If he started out as he means to go on, there may be much to celebrate following the convincing election win of Hassan Rouhani in Iran, in June.
Even as he cast his ballot, Rouhani left no doubt he saw himself as challenging Iranian hardliners head-on. “I have come to destroy extremism,” he boldly announced at the polls.
Travelling around the Gulf states over the past two or three years it has become increasingly evident to me that a real and growing fear exists in that region about what Iran might do next.
The Islamic Republic has, since its inception in 1979, often been a volatile and unpredictable neighbour. But now, with unwanted attentions from the West and Israel over its continuing nuclear programme, in addition to its stepping up of support for radical groups while, at home, Iranians suffer enormous deprivation under the yoke of international sanctions, the ongoing situation is causing much consternation in GCC capitals.
Rouhani – who is scheduled to take over the reins of presidential power in August – has already said Iran must abandon the counterproductive, confrontational course pursued by President Ahmadinejad and seek better relations with the West, in order to secure the lifting of international sanctions. And he has pledged to make Iran’s nuclear programme more transparent.

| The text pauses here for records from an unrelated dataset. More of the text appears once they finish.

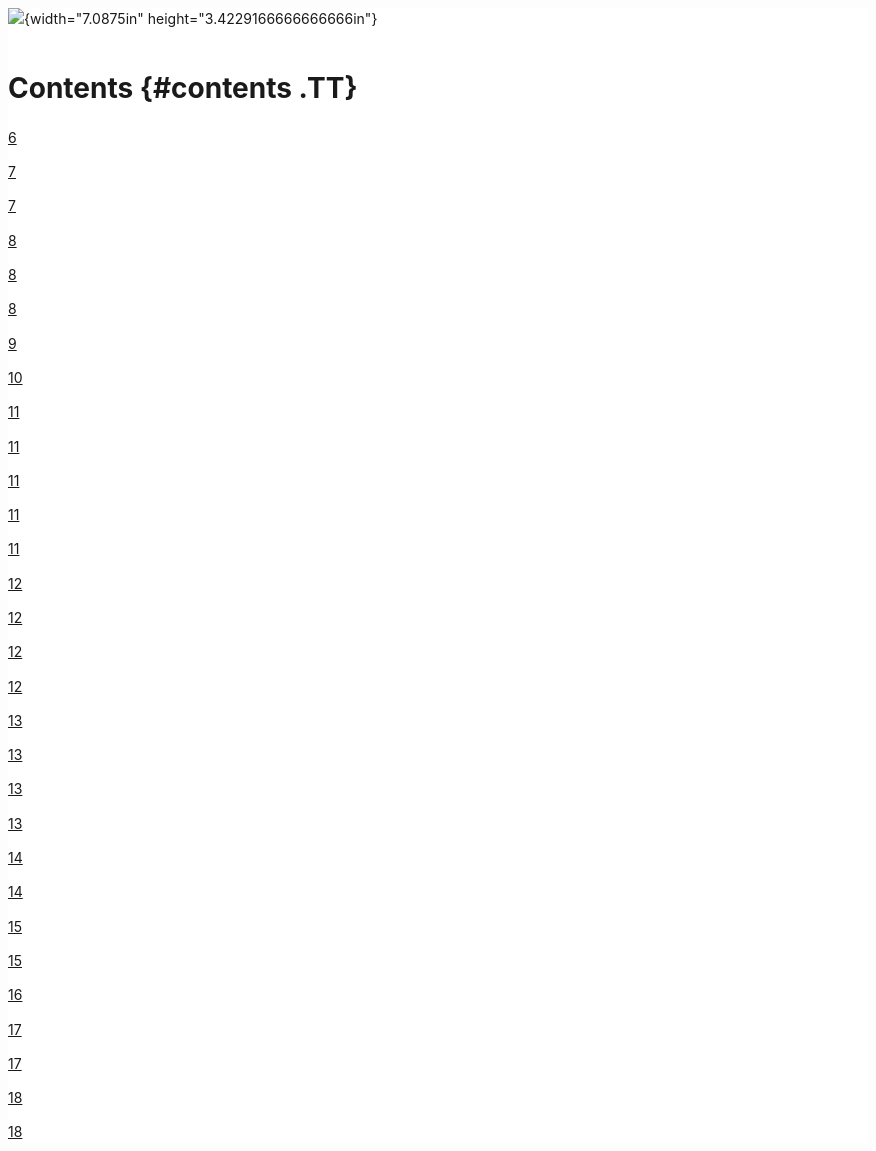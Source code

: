![](media/image1.wmf){width="7.0875in" height="3.4229166666666666in"}

Contents {#contents .TT}
========

[6](#foreword)

[7](#scope)

[7](#references)

[8](#abbreviations)

[8](#functionality-of-protocol)

[8](#general)

[9](#position-measurement-procedure)

[10](#assistance-data-delivery-procedure)

[11](#a-positioning-capability-transfer-procedure)

[11](#void)

[11](#error-handling-procedures)

[11](#general-1)

[11](#a-message-too-short)

[12](#unknown-reference-number)

[12](#missing-information-element-or-component-element)

[12](#incorrect-data)

[12](#repeated-component)

[13](#void-1)

[13](#missing-component)

[13](#unforeseen-component)

[13](#a-rrlp-procedure)

[14](#pseudo-segmentation)

[14](#multilateration-timing-advance-procedure)

[15](#message-structure)

[15](#general-format-of-rrlp-message)

[16](#reference-number-ie)

[17](#component-ie)

[17](#components)

[18](#measure-position-request)

[18](#measure-position-response)
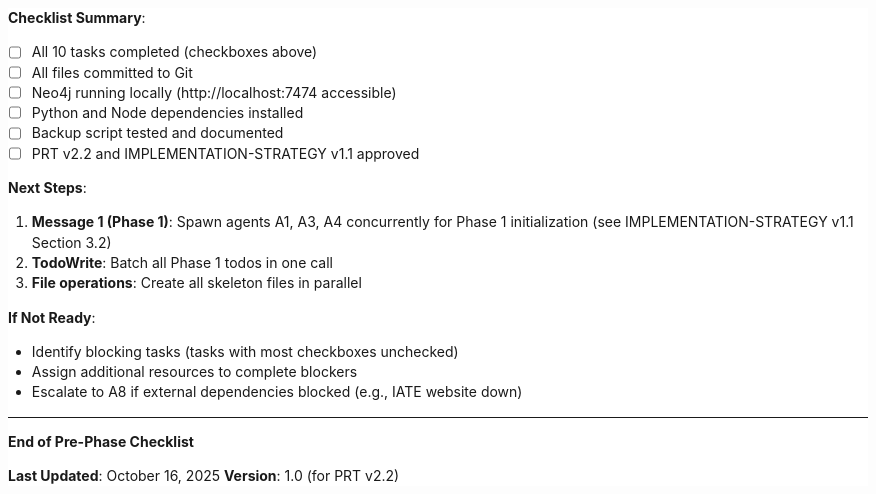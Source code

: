 **Checklist Summary**:
- [ ] All 10 tasks completed (checkboxes above)
- [ ] All files committed to Git
- [ ] Neo4j running locally (http://localhost:7474 accessible)
- [ ] Python and Node dependencies installed
- [ ] Backup script tested and documented
- [ ] PRT v2.2 and IMPLEMENTATION-STRATEGY v1.1 approved

**Next Steps**:
1. **Message 1 (Phase 1)**: Spawn agents A1, A3, A4 concurrently for Phase 1 initialization (see IMPLEMENTATION-STRATEGY v1.1 Section 3.2)
2. **TodoWrite**: Batch all Phase 1 todos in one call
3. **File operations**: Create all skeleton files in parallel

**If Not Ready**:
- Identify blocking tasks (tasks with most checkboxes unchecked)
- Assign additional resources to complete blockers
- Escalate to A8 if external dependencies blocked (e.g., IATE website down)

---

**End of Pre-Phase Checklist**

**Last Updated**: October 16, 2025
**Version**: 1.0 (for PRT v2.2)
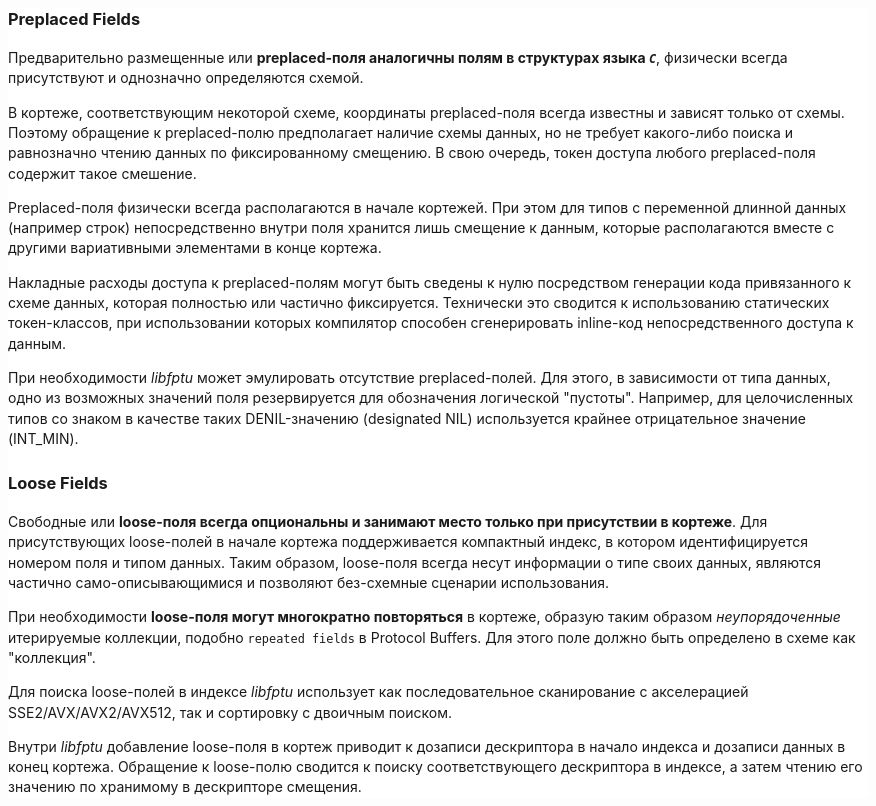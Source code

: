 ### Preplaced Fields

Предварительно размещенные или **preplaced-поля аналогичны полям в
структурах языка _`C`_**, физически всегда присутствуют и однозначно
определяются схемой.

В кортеже, соответствующим некоторой схеме, координаты preplaced-поля
всегда известны и зависят только от схемы. Поэтому обращение к
preplaced-полю предполагает наличие схемы данных, но не требует
какого-либо поиска и равнозначно чтению данных по фиксированному
смещению. В свою очередь, токен доступа любого preplaced-поля содержит
такое смешение.

Preplaced-поля физически всегда располагаются в начале кортежей. При
этом для типов c переменной длинной данных (например строк)
непосредственно внутри поля хранится лишь смещение к данным, которые
располагаются вместе с другими вариативными элементами в конце кортежа.

Накладные расходы доступа к preplaced-полям могут быть сведены к нулю
посредством генерации кода привязанного к схеме данных, которая
полностью или частично фиксируется. Технически это сводится к
использованию статических токен-классов, при использовании которых
компилятор способен сгенерировать inline-код непосредственного доступа к
данным.

При необходимости _libfptu_ может эмулировать отсутствие
preplaced-полей. Для этого, в зависимости от типа данных, одно из
возможных значений поля резервируется для обозначения логической
"пустоты". Например, для целочисленных типов со знаком в качестве таких
DENIL-значению (designated NIL) используется крайнее отрицательное
значение (INT_MIN).

### Loose Fields

Свободные или **loose-поля всегда опциональны и занимают место только
при присутствии в кортеже**. Для присутствующих loose-полей в начале
кортежа поддерживается компактный индекс, в котором идентифицируется
номером поля и типом данных. Таким образом, loose-поля всегда несут
информации о типе своих данных, являются частично само-описывающимися и
позволяют без-схемные сценарии использования.

При необходимости **loose-поля могут многократно повторяться** в
кортеже, образую таким образом _неупорядоченные_ итерируемые коллекции,
подобно `repeated fields` в Protocol Buffers. Для этого поле должно быть
определено в схеме как "коллекция".

Для поиска loose-полей в индексе _libfptu_ использует как
последовательное сканирование с акселерацией SSE2/AVX/AVX2/AVX512, так и
сортировку с двоичным поиском.

Внутри _libfptu_ добавление loose-поля в кортеж приводит к дозаписи
дескриптора в начало индекса и дозаписи данных в конец кортежа.
Обращение к loose-полю сводится к поиску соответствующего дескриптора в
индексе, а затем чтению его значению по хранимому в дескрипторе
смещения.
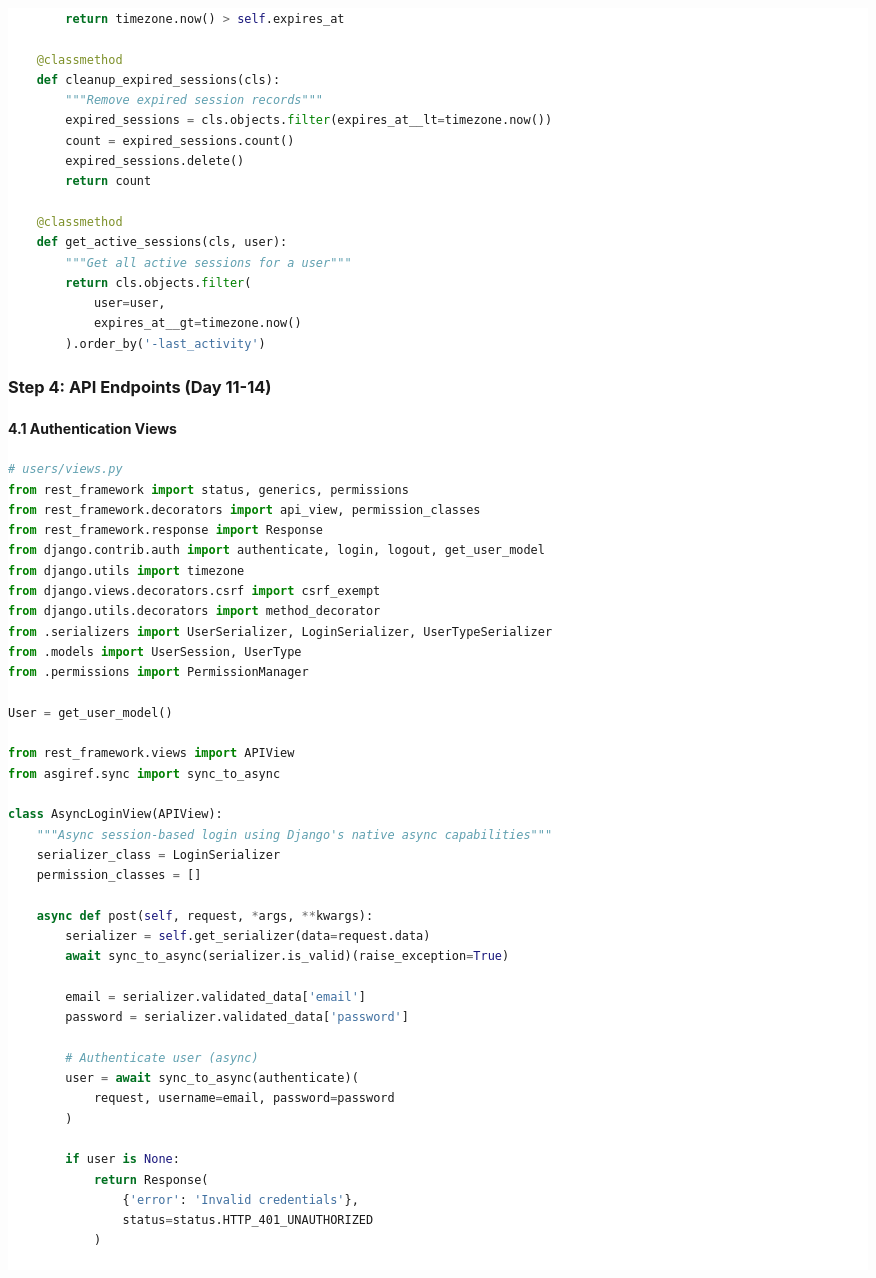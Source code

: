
 ```python
        return timezone.now() > self.expires_at
    
    @classmethod
    def cleanup_expired_sessions(cls):
        """Remove expired session records"""
        expired_sessions = cls.objects.filter(expires_at__lt=timezone.now())
        count = expired_sessions.count()
        expired_sessions.delete()
        return count
    
    @classmethod
    def get_active_sessions(cls, user):
        """Get all active sessions for a user"""
        return cls.objects.filter(
            user=user,
            expires_at__gt=timezone.now()
        ).order_by('-last_activity')
```

### Step 4: API Endpoints (Day 11-14)

#### 4.1 Authentication Views
```python
# users/views.py
from rest_framework import status, generics, permissions
from rest_framework.decorators import api_view, permission_classes
from rest_framework.response import Response
from django.contrib.auth import authenticate, login, logout, get_user_model
from django.utils import timezone
from django.views.decorators.csrf import csrf_exempt
from django.utils.decorators import method_decorator
from .serializers import UserSerializer, LoginSerializer, UserTypeSerializer
from .models import UserSession, UserType
from .permissions import PermissionManager

User = get_user_model()

from rest_framework.views import APIView
from asgiref.sync import sync_to_async

class AsyncLoginView(APIView):
    """Async session-based login using Django's native async capabilities"""
    serializer_class = LoginSerializer
    permission_classes = []
    
    async def post(self, request, *args, **kwargs):
        serializer = self.get_serializer(data=request.data)
        await sync_to_async(serializer.is_valid)(raise_exception=True)
        
        email = serializer.validated_data['email']
        password = serializer.validated_data['password']
        
        # Authenticate user (async)
        user = await sync_to_async(authenticate)(
            request, username=email, password=password
        )
        
        if user is None:
            return Response(
                {'error': 'Invalid credentials'}, 
                status=status.HTTP_401_UNAUTHORIZED
            )
        
```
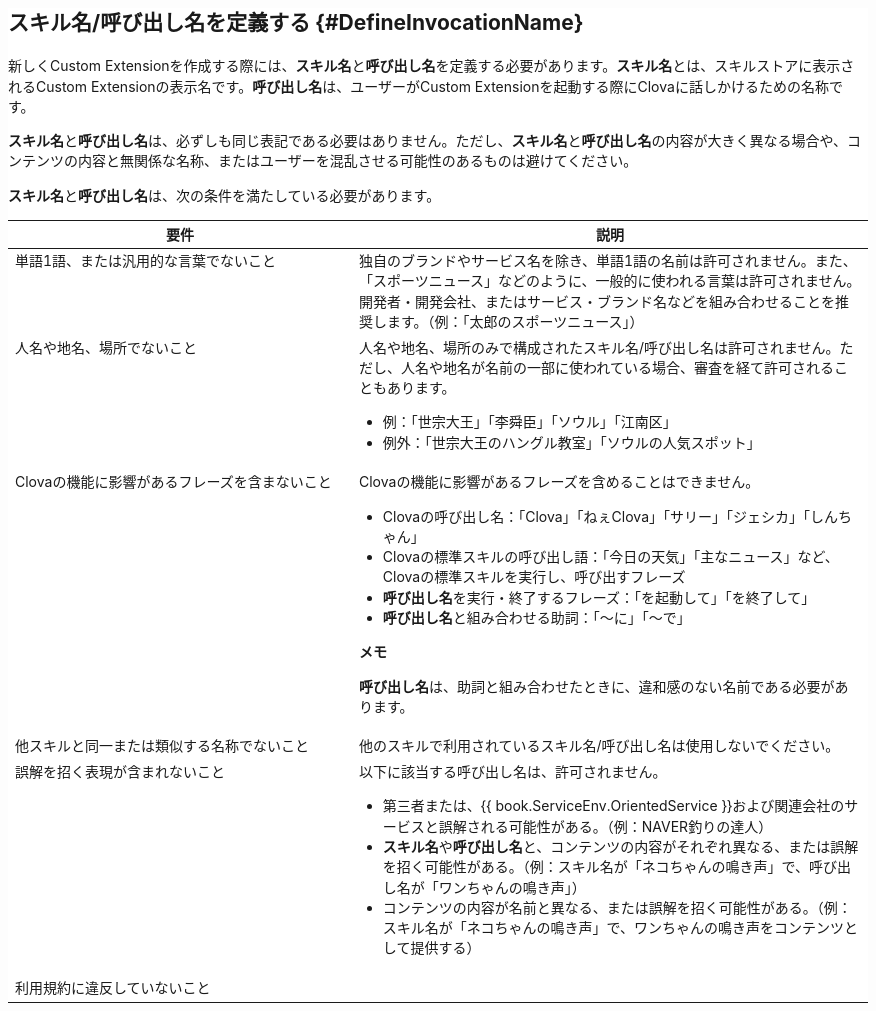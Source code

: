 ## スキル名/呼び出し名を定義する {#DefineInvocationName}

新しくCustom Extensionを作成する際には、**スキル名**と**呼び出し名**を定義する必要があります。**スキル名**とは、スキルストアに表示されるCustom Extensionの表示名です。**呼び出し名**は、ユーザーがCustom Extensionを起動する際にClovaに話しかけるための名称です。

**スキル名**と**呼び出し名**は、必ずしも同じ表記である必要はありません。ただし、**スキル名**と**呼び出し名**の内容が大きく異なる場合や、コンテンツの内容と無関係な名称、またはユーザーを混乱させる可能性のあるものは避けてください。

**スキル名**と**呼び出し名**は、次の条件を満たしている必要があります。

<table>
  <thead>
    <tr>
      <th style="width:40%">要件</th><th style="width:60%%">説明</th>
    </tr>
  </thead>
  <tbody>
    <tr>
      <td>単語1語、または汎用的な言葉でないこと</td>
      <td>独自のブランドやサービス名を除き、単語1語の名前は許可されません。また、「スポーツニュース」などのように、一般的に使われる言葉は許可されません。開発者・開発会社、またはサービス・ブランド名などを組み合わせることを推奨します。（例：「太郎のスポーツニュース」）</td>
    </tr>
    <tr>
      <td>人名や地名、場所でないこと</td>
      <td>人名や地名、場所のみで構成されたスキル名/呼び出し名は許可されません。ただし、人名や地名が名前の一部に使われている場合、審査を経て許可されることもあります。
        <ul>
          <li>例：「世宗大王」「李舜臣」「ソウル」「江南区」</li>
          <li>例外：「世宗大王のハングル教室」「ソウルの人気スポット」</li>
        </ul>
      </td>
    </tr>
    <tr>
      <td>Clovaの機能に影響があるフレーズを含まないこと</td>
      <td>Clovaの機能に影響があるフレーズを含めることはできません。
        <ul>
          <li>Clovaの呼び出し名：「Clova」「ねぇClova」「サリー」「ジェシカ」「しんちゃん」</li>
          <li>Clovaの標準スキルの呼び出し語：「今日の天気」「主なニュース」など、Clovaの標準スキルを実行し、呼び出すフレーズ</li>
          <li><strong>呼び出し名</strong>を実行・終了するフレーズ：「を起動して」「を終了して」</li>
          <li><strong>呼び出し名</strong>と組み合わせる助詞：「～に」「～で」</li>
        </ul>
        <div class="note">
          <p><strong>メモ</strong></p>
          <p><strong>呼び出し名</strong>は、助詞と組み合わせたときに、違和感のない名前である必要があります。</p>
        </div>
      </td>
    </tr>
    <tr>
      <td>他スキルと同一または類似する名称でないこと</td>
      <td>他のスキルで利用されているスキル名/呼び出し名は使用しないでください。</td>
    </tr>
    <tr>
      <td>誤解を招く表現が含まれないこと</td>
      <td>以下に該当する呼び出し名は、許可されません。
        <ul>
          <li>第三者または、{{ book.ServiceEnv.OrientedService }}および関連会社のサービスと誤解される可能性がある。（例：NAVER釣りの達人）</li>
          <li><strong>スキル名</strong>や<strong>呼び出し名</strong>と、コンテンツの内容がそれぞれ異なる、または誤解を招く可能性がある。（例：スキル名が「ネコちゃんの鳴き声」で、呼び出し名が「ワンちゃんの鳴き声」）</li>
          <li>コンテンツの内容が名前と異なる、または誤解を招く可能性がある。（例：スキル名が「ネコちゃんの鳴き声」で、ワンちゃんの鳴き声をコンテンツとして提供する）</li>
        </ul>
      </td>
    </tr>
    <tr>
      <td>利用規約に違反していないこと</td>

Rouhani will be no pushover for the West, expect him to stand up to any attempts at domination. While he has close ties to the country’s reformist bloc, he is also a seasoned political insider, having served in trusted positions under two reformist presidents, Ali Akbar Hashemi Rafsanjani (1989-97) and Mohammed Khatami (1997-2005), both of whom threw their weight behind his recent presidential bid.
Although the votes are counted and electoral success confirmed, the road ahead for Rouhani will be a rocky one. The collective voice of the Iranian people may be demanding reform but the opinions of the country’s Supreme Leader Ali Al Khamenei, who holds the real constitutional power in the country, are unlikely to have undergone a seismic shift. He will undoubtedly remain a force to be reckoned with.
Nevertheless, Rouhani’s election success heralds a new dawn of opportunity and challenge for both Iran and the West and one much too precious be squandered.